Volvo boss: electrification key to post-coronavirus growth

Volvo boss Håkan Samuelsson believes that the firm’s heavy focus on electrification and connectivity will help it to achieve long-term growth, despite the pandemic hitting sales and revenue in the first half of 2020.

The Swedish manufacturer sold 269,962 cars worldwide between January and June 2020 – a 20.8% drop from the 340,826 sold in the same period last year. Volvo posted an operating loss of 989 million krona (£85.59m). Revenues fell by 14.1%.

While Volvo’s sales in Europe – where most countries introduced lockdown measures between March and June – fell by 29.5% to 123,198 units, there were encouraging signs from China.

While sales in that market were hit by lockdown measures in the first quarter, sales were up year-on-year in the last three months, and Volvo’s first half sales total of 65,741 units in the region was down just 3.0% year-on-year.

Sales in the US were down 13.7% in the first half but also rose year-on-year in June.

Another positive sign for Volvo has been the success of its plug-in hybrid models, with the 38,000 sold a 79.8% rise on the first half of 2019. They also account for nearly a quarter of all Volvo’s European sales.

With the recent launch of the XC40 T5 Recharge Plug-In Hybrid, the firm now offers a plug-in hybrid version of every model in its range, as part of a heavy focus on electrification through its new Recharge line.

Volvo is aiming for full electric vehicles to account for half of its sales by 2025, with the rest hybrids.

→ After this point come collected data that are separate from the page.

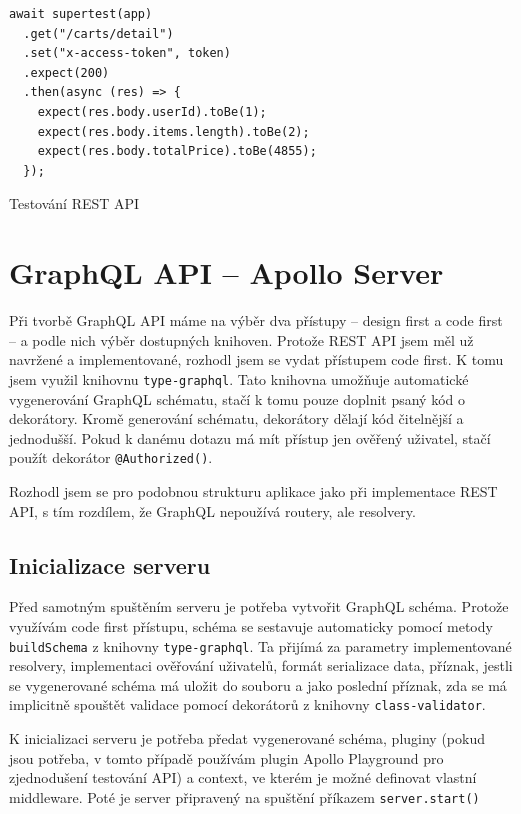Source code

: \documentclass[thesis=M,czech]{FITthesis}[2019/12/23]
\begin{document}
\begin{listing}[H]
\begin{verbatim}
await supertest(app)
  .get("/carts/detail")
  .set("x-access-token", token)
  .expect(200)
  .then(async (res) => {
    expect(res.body.userId).toBe(1);
    expect(res.body.items.length).toBe(2);
    expect(res.body.totalPrice).toBe(4855);
  });
\end{verbatim}
\caption{Testování REST API}
\label{lst:test_rest}
\end{listing}


\section{GraphQL API -- Apollo Server}
Při tvorbě GraphQL API máme na výběr dva přístupy -- design first a code first -- a podle nich výběr dostupných knihoven. Protože REST API jsem měl už navržené a implementované, rozhodl jsem se vydat přístupem code first. K tomu jsem využil knihovnu \texttt{type-graphql}. Tato knihovna umožňuje automatické vygenerování GraphQL schématu, stačí k tomu pouze doplnit psaný kód o dekorátory. Kromě generování schématu, dekorátory dělají kód čitelnější a jednodušší. Pokud k danému dotazu má mít přístup jen ověřený uživatel, stačí použít dekorátor \texttt{@Authorized()}.

Rozhodl jsem se pro podobnou strukturu aplikace jako při implementace REST API, s tím rozdílem, že GraphQL nepoužívá routery, ale resolvery.

\subsection{Inicializace serveru}
Před samotným spuštěním serveru je potřeba vytvořit GraphQL schéma. Protože využívám code first přístupu, schéma se sestavuje automaticky pomocí metody \texttt{buildSchema} z knihovny \texttt{type-graphql}. Ta přijímá za parametry implementované resolvery, implementaci ověřování uživatelů, formát serializace data, příznak, jestli se vygenerované schéma má uložit do souboru a jako poslední příznak, zda se má implicitně spouštět validace pomocí dekorátorů z knihovny \texttt{class-validator}.

K inicializaci serveru je potřeba předat vygenerované schéma, pluginy (pokud jsou potřeba, v tomto případě používám plugin Apollo Playground pro zjednodušení testování API) a context, ve kterém je možné definovat vlastní middleware. Poté je server připravený na spuštění příkazem \texttt{server.start()}
\end{document}
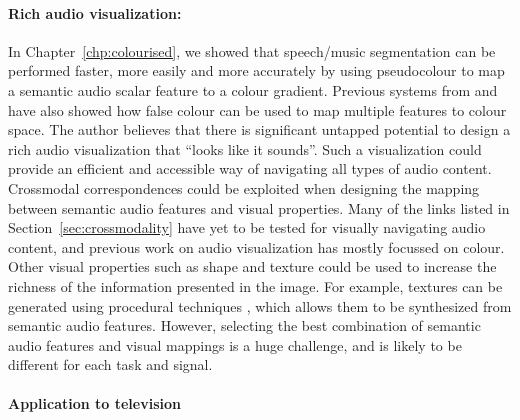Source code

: \paragraph{Rich audio visualization:}

In Chapter~\ref{chp:colourised}, we showed that speech/music segmentation can be performed faster, more easily and more
accurately by using pseudocolour to map a semantic audio scalar feature to a colour gradient. Previous systems from
\citet{Tzanetakis2000} and \citet{Mason2007} have also showed how false colour can be used to map multiple features to
colour space.  The author believes that there is significant untapped potential to design a rich audio visualization
that ``looks like it sounds''. Such a visualization could provide an efficient and accessible way of navigating all
types of audio content.  Crossmodal correspondences could be exploited when designing the mapping between semantic
audio features and visual properties.  Many of the links listed in Section~\ref{sec:crossmodality} have yet to be
tested for visually navigating audio content, and previous work on audio visualization has mostly focussed on colour.
Other visual properties such as shape and texture could be used to increase the richness of the information presented
in the image.  For example, textures can be generated using procedural techniques \citep{Ebert1994}, which allows them
to be synthesized from semantic audio features.  However, selecting the best combination of semantic audio features and
visual mappings is a huge challenge, and is likely to be different for each task and signal.



\paragraph{Application to television}

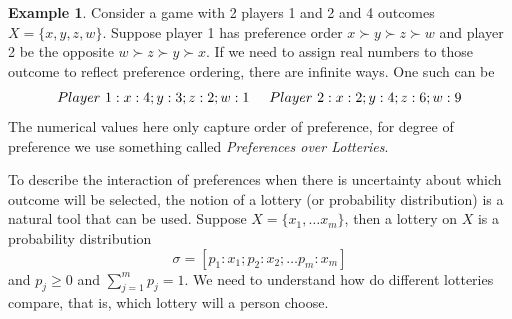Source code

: \documentclass{article}
\theoremstyle{definition}
\newtheorem{example}{Example}[section]
\begin{document}
\begin{example} 
Consider a game with 2 players 1 and 2 and 4 outcomes $X = \{x,y,z,w\}$. Suppose player 1 has preference order $x\succ y\succ z\succ w$ and player 2 be the opposite $w\succ z\succ y\succ x$. If we need to assign real numbers to those outcome to reflect preference ordering, there are infinite ways. One such can be $$Player~1: x:4;y:3;z:2;w:1 \hspace{5mm} Player~2: x:2;y:4;z:6;w:9$$
The numerical values here only capture order of preference, for degree of preference we use something called \textit{Preferences over Lotteries}.
\end{example}

To describe the interaction of preferences when there is uncertainty about which outcome will be selected, the notion of a lottery (or probability distribution) is a natural tool that can be used. Suppose $X= \{x_1,\dots x_m\}$, then a lottery on $X$ is a probability distribution $$\sigma = [p_1:x_1; p_2:x_2;\dots p_m:x_m]$$ and $p_j\geq 0$ and $\sum_{j=1}^m p_j = 1$. We need to understand how do different lotteries compare, that is, which lottery will a person choose.
\end{document}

The fully electric XC40 P8 Recharge will be launched later this year.

Samuelsson said the sales growth of Volvo’s plug-in hybrid models “demonstrates a strong trend towards our strategic ambition of being a company electrifying faster than rivals”.

He added: “The downturn we saw in the first half is a temporary one. We expect to see a strong recovery in the second half of the year, and our Recharge range of electrified cars puts us in a strong position to meet the emerging trends we’re seeing.

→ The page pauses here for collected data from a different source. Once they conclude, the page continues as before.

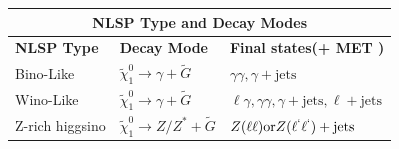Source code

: \documentclass[12pt]{beamer}
\begin{document}
\begin{frame}
\begin{table}
\begin{minipage}[b]{1.0\linewidth}\centering
  \begin{tabular}{|l||l||l|}
  \hline
  \multicolumn{3}{|c|}{\bfseries{NLSP Type and Decay Modes}} \\
  \hline 
  \bfseries{NLSP Type} & \bfseries{Decay Mode} & \bfseries{Final states(+ MET )} \\
   \hline
  Bino-Like & $\tilde{\chi}^{0}_{1}\rightarrow \gamma + \tilde{G}$ & $\gamma\gamma,\gamma +\mbox{jets}$ \\ 
  \hline
  Wino-Like & $\tilde{\chi}^{0}_{1}\rightarrow \gamma + \tilde{G}$ & $\ell\gamma,\gamma\gamma,\gamma +\mbox{jets},\ell + \mbox{jets}$\\
  \hline
  Z-rich higgsino & $\tilde{\chi}^{0}_{1}\rightarrow Z/Z^{*} + \tilde{G}$ & $Z(\ell\ell) \mbox{or} Z(\ell^{`}\ell^{`}) + \mbox{jets}$\\
  \hline
  
  \end{tabular}
  \end{minipage}
\end{table}

\end{frame}
\end{document}
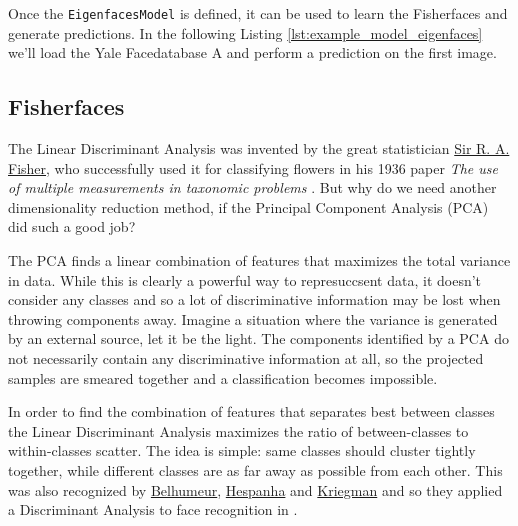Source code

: 	
	
		Once the \lstinline|EigenfacesModel| is defined, it can be used to learn the Fisherfaces and generate predictions. In the following Listing \ref{lst:example_model_eigenfaces} we'll load the Yale Facedatabase A and perform a prediction on the first image.
		
	

\fi

\subsection{Fisherfaces}

\label{ssection:fisherfaces}

The Linear Discriminant Analysis was invented by the great statistician \href{http://en.wikipedia.org/wiki/Ronald_Fisher}{Sir R. A. Fisher}, who successfully used it for classifying flowers in his 1936 paper \textit{The use of multiple measurements in taxonomic problems} \cite{Fisher36}. But why do we need another dimensionality reduction method, if the Principal Component Analysis (PCA) did such a good job? 

The PCA finds a linear combination of features that maximizes the total variance in data. While this is clearly a powerful way to represuccsent data, it doesn't consider any classes and so a lot of discriminative information may be lost when throwing components away. Imagine a situation where the variance is generated by an external source, let it be the light. The components identified by a PCA do not necessarily contain any discriminative information at all, so the projected samples are smeared together and a classification becomes impossible.

In order to find the combination of features that separates best between classes the Linear Discriminant Analysis maximizes the ratio of between-classes to within-classes scatter. The idea is simple: same classes should cluster tightly together, while different classes are as far away as possible from each other. This was also recognized by \href{http://www.cs.columbia.edu/~belhumeur/}{Belhumeur}, \href{http://www.ece.ucsb.edu/~hespanha/}{Hespanha} and \href{http://cseweb.ucsd.edu/~kriegman/}{Kriegman} and so they applied a Discriminant Analysis to face recognition in \cite{belhumeru97}.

“This pandemic has strengthened our confidence that our strategic ambitions are the right ones and that an accelerated transformation of our business will lead to long-term growth. We will continue to focus on and invest in electrification, online sales and connectivity.”

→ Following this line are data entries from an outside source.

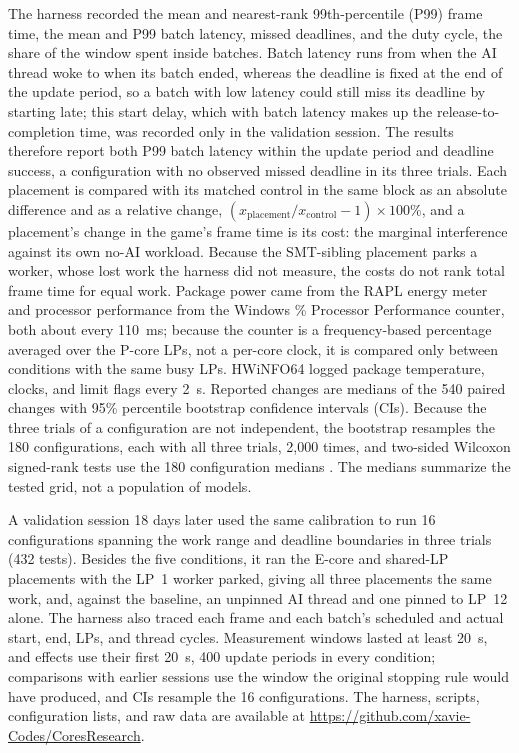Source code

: \documentclass[conference]{IEEEtran}
\begin{document}
The harness recorded the mean and nearest-rank 99th-percentile (P99) frame time, the mean and P99 batch latency, missed deadlines, and the duty cycle, the share of the window spent inside batches. Batch latency runs from when the AI thread woke to when its batch ended, whereas the deadline is fixed at the end of the update period, so a batch with low latency could still miss its deadline by starting late; this start delay, which with batch latency makes up the release-to-completion time, was recorded only in the validation session. The results therefore report both P99 batch latency within the update period and deadline success, a configuration with no observed missed deadline in its three trials. Each placement is compared with its matched control in the same block as an absolute difference and as a relative change, $(x_{\mathrm{placement}}/x_{\mathrm{control}}-1)\times100\%$, and a placement's change in the game's frame time is its cost: the marginal interference against its own no-AI workload. Because the SMT-sibling placement parks a worker, whose lost work the harness did not measure, the costs do not rank total frame time for equal work. Package power came from the RAPL energy meter \cite{khan} and processor performance from the Windows \% Processor Performance counter, both about every 110~ms; because the counter is a frequency-based percentage averaged over the P-core LPs, not a per-core clock, it is compared only between conditions with the same busy LPs. HWiNFO64 logged package temperature, clocks, and limit flags every 2~s. Reported changes are medians of the 540 paired changes with 95\% percentile bootstrap confidence intervals (CIs). Because the three trials of a configuration are not independent, the bootstrap resamples the 180 configurations, each with all three trials, 2,000 times, and two-sided Wilcoxon signed-rank tests use the 180 configuration medians \cite{wilcoxon}. The medians summarize the tested grid, not a population of models.

A validation session 18 days later used the same calibration to run 16 configurations spanning the work range and deadline boundaries in three trials (432 tests). Besides the five conditions, it ran the E-core and shared-LP placements with the LP~1 worker parked, giving all three placements the same work, and, against the baseline, an unpinned AI thread and one pinned to LP~12 alone. The harness also traced each frame and each batch's scheduled and actual start, end, LPs, and thread cycles. Measurement windows lasted at least 20~s, and effects use their first 20~s, 400 update periods in every condition; comparisons with earlier sessions use the window the original stopping rule would have produced, and CIs resample the 16 configurations. The harness, scripts, configuration lists, and raw data are available at \url{https://github.com/xavie-Codes/CoresResearch}.
\end{document}
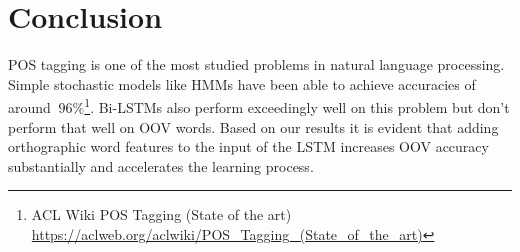 \documentclass[11pt,letterpaper]{article}
\begin{document}
\section{Conclusion}
POS tagging is one of the most studied problems in natural language processing. Simple stochastic models like HMMs have been able to achieve accuracies of around $~96\%$\footnote{ACL Wiki POS Tagging (State of the art) \url{https://aclweb.org/aclwiki/POS_Tagging_(State_of_the_art)}}. Bi-LSTMs also perform exceedingly well on this problem but don't perform that well on OOV words. Based on our results it is evident that adding orthographic word features to the input of the LSTM increases OOV accuracy substantially and accelerates the learning process. 
\end{document}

Volvo’s first half sales figures also show the continued rise in popularity of its SUV models. The XC40, XC60 and XC90 accounted for 69% of all vehicles the firm sold, while the V estate range took 17% and the S saloon range 14%.

With the exception of its American facility in Charleston, South Carolina, all of Volvo’s production plants have now resumed production following various Covid-19 lockdowns. Due to the limited lockdown introduced by the Swedish government, the firm’s Torslanda plant lost only 15 days of production.